Microsoft Edge Embeds On-Device AI Model, Adds Translation and Speech APIs
Microsoft is embedding a new small language model — software designed to process and generate text locally on a device — directly into its Edge browser, alongside on-device translation and speech recognition Tools That reduce the need to send data to remote servers.
The new model, called Aion-1.0-Instruct, replaces Phi-4-mini, which Microsoft began testing in Edge last year through the browser’s Prompt and Writing Assistance APIs.
Rather than requiring every web application to ship its own model or call an external service, Edge exposes a built-in model that websites can access via standard browser APIs for tasks such as rewriting text, summarizing content, or offering writing assistance.
Aion-1.0-Instruct is currently in preview, available only in the Canary and Dev channels of Edge behind a feature flag.

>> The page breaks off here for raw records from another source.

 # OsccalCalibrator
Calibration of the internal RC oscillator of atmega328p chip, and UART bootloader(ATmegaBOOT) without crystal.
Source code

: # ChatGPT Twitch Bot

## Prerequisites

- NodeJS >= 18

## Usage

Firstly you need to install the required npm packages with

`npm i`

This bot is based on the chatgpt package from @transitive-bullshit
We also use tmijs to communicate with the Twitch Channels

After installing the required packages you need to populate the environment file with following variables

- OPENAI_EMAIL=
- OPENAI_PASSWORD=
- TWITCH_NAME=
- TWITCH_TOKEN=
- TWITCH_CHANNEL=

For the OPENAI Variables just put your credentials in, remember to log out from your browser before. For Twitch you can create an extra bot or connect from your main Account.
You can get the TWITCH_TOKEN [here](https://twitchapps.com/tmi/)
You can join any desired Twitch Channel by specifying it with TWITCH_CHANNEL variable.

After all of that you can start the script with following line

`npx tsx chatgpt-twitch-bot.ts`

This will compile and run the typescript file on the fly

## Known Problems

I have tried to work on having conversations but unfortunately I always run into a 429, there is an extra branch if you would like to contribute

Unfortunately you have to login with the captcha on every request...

Microsoft said the model runs on a wider range of hardware than larger cloud-based models, including machines that would struggle under heavier workloads.

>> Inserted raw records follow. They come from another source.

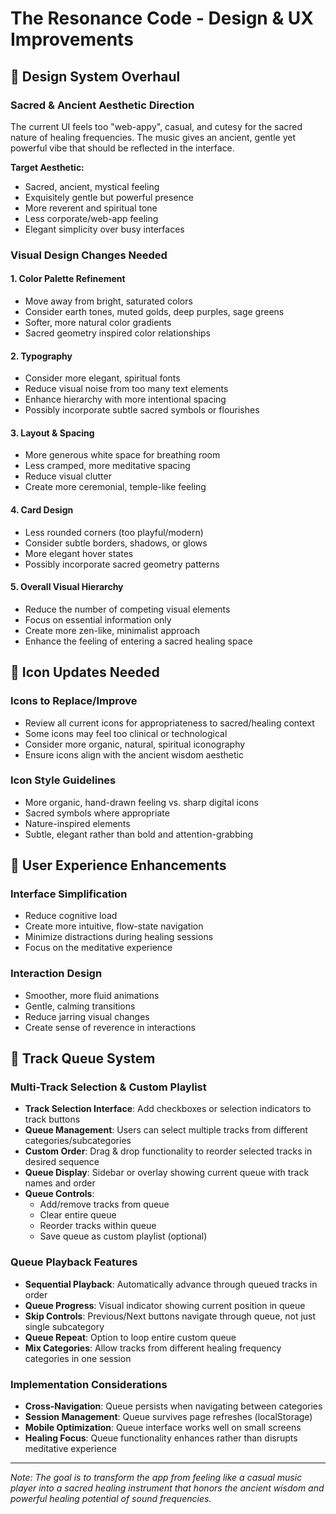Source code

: # The Resonance Code - Design & UX Improvements

## 🎨 Design System Overhaul

### Sacred & Ancient Aesthetic Direction
The current UI feels too "web-appy", casual, and cutesy for the sacred nature of healing frequencies. The music gives an ancient, gentle yet powerful vibe that should be reflected in the interface.

**Target Aesthetic:**
- Sacred, ancient, mystical feeling
- Exquisitely gentle but powerful presence
- More reverent and spiritual tone
- Less corporate/web-app feeling
- Elegant simplicity over busy interfaces

### Visual Design Changes Needed

#### 1. **Color Palette Refinement**
- Move away from bright, saturated colors
- Consider earth tones, muted golds, deep purples, sage greens
- Softer, more natural color gradients
- Sacred geometry inspired color relationships

#### 2. **Typography**
- Consider more elegant, spiritual fonts
- Reduce visual noise from too many text elements
- Enhance hierarchy with more intentional spacing
- Possibly incorporate subtle sacred symbols or flourishes

#### 3. **Layout & Spacing**
- More generous white space for breathing room
- Less cramped, more meditative spacing
- Reduce visual clutter
- Create more ceremonial, temple-like feeling

#### 4. **Card Design**
- Less rounded corners (too playful/modern)
- Consider subtle borders, shadows, or glows
- More elegant hover states
- Possibly incorporate sacred geometry patterns

#### 5. **Overall Visual Hierarchy**
- Reduce the number of competing visual elements
- Focus on essential information only
- Create more zen-like, minimalist approach
- Enhance the feeling of entering a sacred healing space

## 🔧 Icon Updates Needed

### Icons to Replace/Improve
- Review all current icons for appropriateness to sacred/healing context
- Some icons may feel too clinical or technological
- Consider more organic, natural, spiritual iconography
- Ensure icons align with the ancient wisdom aesthetic

### Icon Style Guidelines
- More organic, hand-drawn feeling vs. sharp digital icons
- Sacred symbols where appropriate
- Nature-inspired elements
- Subtle, elegant rather than bold and attention-grabbing

## 📱 User Experience Enhancements

### Interface Simplification
- Reduce cognitive load
- Create more intuitive, flow-state navigation
- Minimize distractions during healing sessions
- Focus on the meditative experience

### Interaction Design
- Smoother, more fluid animations
- Gentle, calming transitions
- Reduce jarring visual changes
- Create sense of reverence in interactions

## 🎵 Track Queue System

### Multi-Track Selection & Custom Playlist
- **Track Selection Interface**: Add checkboxes or selection indicators to track buttons
- **Queue Management**: Users can select multiple tracks from different categories/subcategories
- **Custom Order**: Drag & drop functionality to reorder selected tracks in desired sequence
- **Queue Display**: Sidebar or overlay showing current queue with track names and order
- **Queue Controls**: 
  - Add/remove tracks from queue
  - Clear entire queue
  - Reorder tracks within queue
  - Save queue as custom playlist (optional)

### Queue Playback Features
- **Sequential Playback**: Automatically advance through queued tracks in order
- **Queue Progress**: Visual indicator showing current position in queue
- **Skip Controls**: Previous/Next buttons navigate through queue, not just single subcategory
- **Queue Repeat**: Option to loop entire custom queue
- **Mix Categories**: Allow tracks from different healing frequency categories in one session

### Implementation Considerations
- **Cross-Navigation**: Queue persists when navigating between categories
- **Session Management**: Queue survives page refreshes (localStorage)
- **Mobile Optimization**: Queue interface works well on small screens
- **Healing Focus**: Queue functionality enhances rather than disrupts meditative experience

---

*Note: The goal is to transform the app from feeling like a casual music player into a sacred healing instrument that honors the ancient wisdom and powerful healing potential of sound frequencies.*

That positioning aligns with Microsoft’s broader push around Copilot+ PCs and “AI PCs,” where locally run models are meant to respond instantly without taxing laptop hardware.

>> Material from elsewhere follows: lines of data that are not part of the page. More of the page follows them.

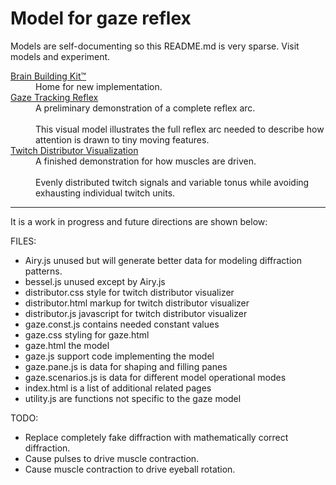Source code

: # Model for gaze reflex

Models are self-documenting so this README.md is very sparse.
Visit models and experiment.

<dl>

<dt><a href="https://rawgit.com/jlettvin/gaze/master/index.html">
Brain Building Kit&trade;
</a></dt><dd>
Home for new implementation.
</dd>

<dt><a href="https://rawgit.com/jlettvin/gaze/master/gaze.html">
Gaze Tracking Reflex
</a></dt><dd>
A preliminary demonstration of a complete reflex arc.
<br /><br />
This visual model illustrates the full reflex arc needed to describe
how attention is drawn to tiny moving features.
</dd>

<dt><a href="https://rawgit.com/jlettvin/gaze/master/distributor.html">
Twitch Distributor Visualization
</a></dt><dd>
A finished demonstration for how muscles are driven.
<br /><br />
Evenly distributed twitch signals and variable tonus
while avoiding exhausting individual twitch units.
<dd>

</dl>

<hr />
It is a work in progress and future directions are shown below:

FILES:

* Airy.js unused but will generate better data for modeling diffraction patterns.
* bessel.js unused except by Airy.js
* distributor.css style for twitch distributor visualizer
* distributor.html markup for twitch distributor visualizer
* distributor.js javascript for twitch distributor visualizer
* gaze.const.js contains needed constant values
* gaze.css styling for gaze.html
* gaze.html the model
* gaze.js support code implementing the model
* gaze.pane.js is data for shaping and filling panes
* gaze.scenarios.js is data for different model operational modes
* index.html is a list of additional related pages
* utility.js are functions not specific to the gaze model

TODO:

* Replace completely fake diffraction with mathematically correct diffraction.
* Cause pulses to drive muscle contraction.
* Cause muscle contraction to drive eyeball rotation.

Translation and Language Detection
Edge is also gaining two task-specific models built into the browser itself. A Language Detector API identifies the language of a given piece of text, while a Translator API converts text between more than 145 languages — both running entirely on-device.
Web applications and browser extensions can call both APIs directly from JavaScript, the programming language that powers interactive web features.
In practice, a site could detect that a user is typing in Hindi and maintain a translated English version of the message in a separate field, all without sending individual keystrokes to an external translation service. Microsoft said these features ship in Edge version 148.
Microsoft highlighted the privacy and cost implications. Local translation generates no server-side logs and removes per-request billing that web developers currently incur when using cloud-based translation APIs.
For developers, it also eliminates an external dependency — they can rely on the browser’s own AI stack as long as users run a sufficiently recent version of Edge.
On-Device Speech Recognition
Edge is also integrating on-device speech recognition into the standard Web Speech API, again starting in Canary and Dev builds. The Web Speech API is a browser standard that lets Websites Access microphone input for dictation or voice commands.
Under Microsoft’s approach, audio routes to a local model first rather than immediately going to a server, bringing browser-based voice features closer in responsiveness to native desktop applications. Microsoft said cloud speech services remain an option, but framed the local path as faster and more private for basic scenarios.
Browser AI Push Widens
The move extends a strategy Microsoft began last year when it introduced Phi-4-mini through Edge’s Prompt API, effectively turning the browser into a host that any website could borrow AI capabilities from.
Google has pursued a similar path with its Chrome browser, building Gemini Nano — its own on-device language model — directly into Chrome for use by websites via experimental APIs.
Both companies are betting that shifting AI processing into the browser itself, rather than relying on cloud round-trips for every request, will become a standard part of web development.